July 2008 - Southern California Hit By Great Recession
Several adverse economic and financial factors contributed to what is known as The Great Recession in the late 2000s, which was felt not just nationwide, but worldwide. Some of those factors originated, or were sharply felt in Southern California.
On July 11, 2008, the Pasadena-based Independent National Mortgage Corporation, otherwise known as IndyMac Bank, was taken over by the Federal Deposit Insurance Corporation. The bank had listing assets of $32 billion and deposits of $19 billion. The bank had, for years, specialized in Alt-A loans (a loan level ranked between prime and sub-prime), comprising 80 percent of its business, and had become the number one lender of Alt-A mortgages. Hedge fund investors pulled out as the real estate market collapsed, and the bank also involved itself in the risky reverse mortgage business. In May of that year, the bank cut 4,000 jobs, and rumors of failure caused a bank run, with $1.3 billion being withdrawn by customers in an 11-day period, causing a liquidity crisis.
IndyMac reopened on July 14 as the bridge bank IndyMac Federal FSB. In August, IndyMac filed for Chapter 7 bankruptcy, and in March 2009, the bank's assets were purchased by OneWest Bank, also based in Pasadena.
Meanwhile, the housing foreclosure crisis hit California especially hard, with the largest number of foreclosures of any state. Abusive mortgage lending practices, the lack of regulatory oversight, and the mishandling of loans by Wall Street were contributing factors to the crisis.
No region in the state exemplified the foreclosure crisis more than the Inland Empire region; with the Interstate 15 freeway corridor earning the moniker, "Foreclosure Alley."

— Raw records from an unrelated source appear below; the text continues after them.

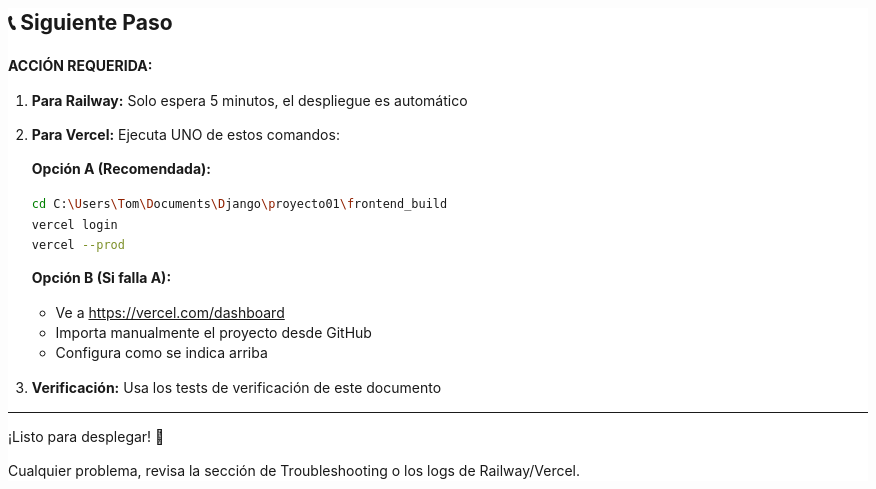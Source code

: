 
## 📞 Siguiente Paso

**ACCIÓN REQUERIDA:**

1. **Para Railway:** Solo espera 5 minutos, el despliegue es automático

2. **Para Vercel:** Ejecuta UNO de estos comandos:

   **Opción A (Recomendada):**
   ```bash
   cd C:\Users\Tom\Documents\Django\proyecto01\frontend_build
   vercel login
   vercel --prod
   ```

   **Opción B (Si falla A):**
   - Ve a https://vercel.com/dashboard
   - Importa manualmente el proyecto desde GitHub
   - Configura como se indica arriba

3. **Verificación:** Usa los tests de verificación de este documento

---

¡Listo para desplegar! 🚀

Cualquier problema, revisa la sección de Troubleshooting o los logs de Railway/Vercel.
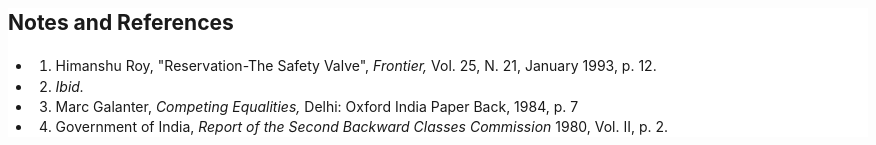 ## **Notes and References**

- 1. Himanshu Roy, "Reservation-The Safety Valve", *Frontier,* Vol. 25, N. 21, January 1993, p. 12.
- 2. *Ibid.*
- 3. Marc Galanter, *Competing Equalities,* Delhi: Oxford India Paper Back, 1984, p. 7
- 4. Government of India, *Report of the Second Backward Classes Commission* 1980, Vol. II, p. 2.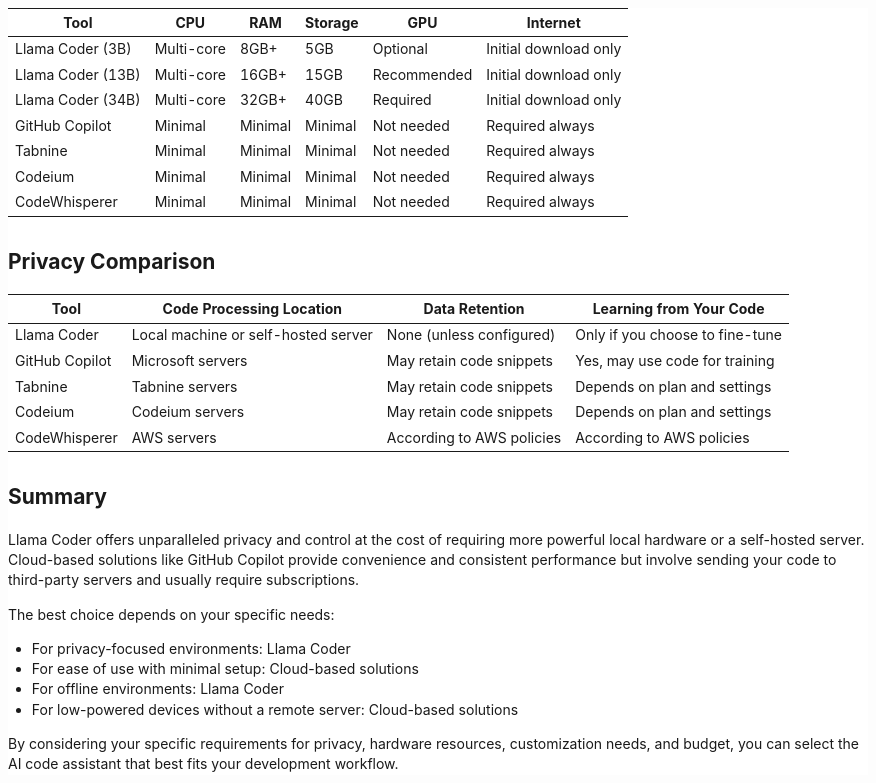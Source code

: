 | Tool | CPU | RAM | Storage | GPU | Internet |
|------|-----|-----|---------|-----|----------|
| Llama Coder (3B) | Multi-core | 8GB+ | 5GB | Optional | Initial download only |
| Llama Coder (13B) | Multi-core | 16GB+ | 15GB | Recommended | Initial download only |
| Llama Coder (34B) | Multi-core | 32GB+ | 40GB | Required | Initial download only |
| GitHub Copilot | Minimal | Minimal | Minimal | Not needed | Required always |
| Tabnine | Minimal | Minimal | Minimal | Not needed | Required always |
| Codeium | Minimal | Minimal | Minimal | Not needed | Required always |
| CodeWhisperer | Minimal | Minimal | Minimal | Not needed | Required always |

## Privacy Comparison

| Tool | Code Processing Location | Data Retention | Learning from Your Code |
|------|--------------------------|---------------|-------------------------|
| Llama Coder | Local machine or self-hosted server | None (unless configured) | Only if you choose to fine-tune |
| GitHub Copilot | Microsoft servers | May retain code snippets | Yes, may use code for training |
| Tabnine | Tabnine servers | May retain code snippets | Depends on plan and settings |
| Codeium | Codeium servers | May retain code snippets | Depends on plan and settings |
| CodeWhisperer | AWS servers | According to AWS policies | According to AWS policies |

## Summary

Llama Coder offers unparalleled privacy and control at the cost of requiring more powerful local hardware or a self-hosted server. Cloud-based solutions like GitHub Copilot provide convenience and consistent performance but involve sending your code to third-party servers and usually require subscriptions.

The best choice depends on your specific needs:
- For privacy-focused environments: Llama Coder
- For ease of use with minimal setup: Cloud-based solutions
- For offline environments: Llama Coder
- For low-powered devices without a remote server: Cloud-based solutions

By considering your specific requirements for privacy, hardware resources, customization needs, and budget, you can select the AI code assistant that best fits your development workflow.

This "SoCal Connected" segment from September, 2008 highlighted the foreclosure crisis in the Inland Empire:
Unemployment increased exponentially in 2008; the unemployment rate in the Los Angeles area was 6.8 percent in January, 2008, and over the next 18 months, rose to 13.8 percent. A decline in the unemployment rate in the L.A. area did not occur until after it peaked at 14.5 percent in July, 2011.